Task item :: Your copy should match the listing word for word, apart from the pictures, which are left out.

Record excerpts ::
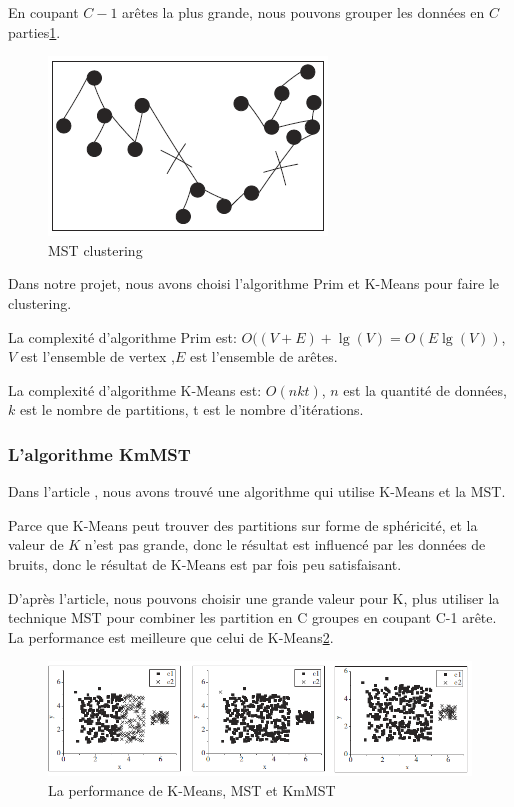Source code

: En coupant $C-1$ arêtes la plus grande, nous pouvons grouper les données en $C$ parties\ref{fig:mstc}.
\begin{figure}[H]
\centering
\includegraphics[width=0.4\linewidth]{images/mstc}
\caption{MST clustering}
\label{fig:mstc}
\end{figure}

Dans notre projet, nous avons choisi l'algorithme Prim et K-Means pour faire le clustering. 

La complexité d'algorithme Prim est: $O((V+E)+\lg (V) = O(E \lg (V)) $, $V$ est l'ensemble de vertex ,$E$ est l'ensemble de arêtes.

La complexité d'algorithme K-Means est: $O(nkt)$, $n$ est la quantité de données, $k$ est le nombre de partitions, t est le nombre d'itérations.
\subsubsection{L'algorithme KmMST}

Dans l'article \cite{KmMst}, nous avons trouvé une algorithme qui utilise K-Means et la MST. 

Parce que K-Means peut trouver des partitions sur forme de sphéricité, et la valeur de $K$ n'est pas grande, donc le résultat est influencé par les données de bruits, donc le résultat de K-Means est par fois peu satisfaisant. 

D'après l'article, nous pouvons choisir une grande valeur pour K, plus utiliser la technique MST pour combiner les partition en C groupes en coupant C-1 arête. La performance est meilleure que celui de K-Means\ref{fig:kmmst}.
\begin{figure}[H]
\centering
\includegraphics[width=1.0\linewidth]{images/kmmst}
\caption{La performance de K-Means, MST et KmMST}
\label{fig:kmmst}
\end{figure}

Reply to the task ::
Source code

: En coupant $C-1$ arêtes la plus grande, nous pouvons grouper les données en $C$ parties\ref{fig:mstc}.
\begin{figure}[H]
\centering
\includegraphics[width=0.4\linewidth]{images/mstc}
\caption{MST clustering}
\label{fig:mstc}
\end{figure}

Dans notre projet, nous avons choisi l'algorithme Prim et K-Means pour faire le clustering. 

La complexité d'algorithme Prim est: $O((V+E)+\lg (V) = O(E \lg (V)) $, $V$ est l'ensemble de vertex ,$E$ est l'ensemble de arêtes.

La complexité d'algorithme K-Means est: $O(nkt)$, $n$ est la quantité de données, $k$ est le nombre de partitions, t est le nombre d'itérations.
\subsubsection{L'algorithme KmMST}

Dans l'article \cite{KmMst}, nous avons trouvé une algorithme qui utilise K-Means et la MST. 

Parce que K-Means peut trouver des partitions sur forme de sphéricité, et la valeur de $K$ n'est pas grande, donc le résultat est influencé par les données de bruits, donc le résultat de K-Means est par fois peu satisfaisant. 

D'après l'article, nous pouvons choisir une grande valeur pour K, plus utiliser la technique MST pour combiner les partition en C groupes en coupant C-1 arête. La performance est meilleure que celui de K-Means\ref{fig:kmmst}.
\begin{figure}[H]
\centering
\includegraphics[width=1.0\linewidth]{images/kmmst}
\caption{La performance de K-Means, MST et KmMST}
\label{fig:kmmst}
\end{figure}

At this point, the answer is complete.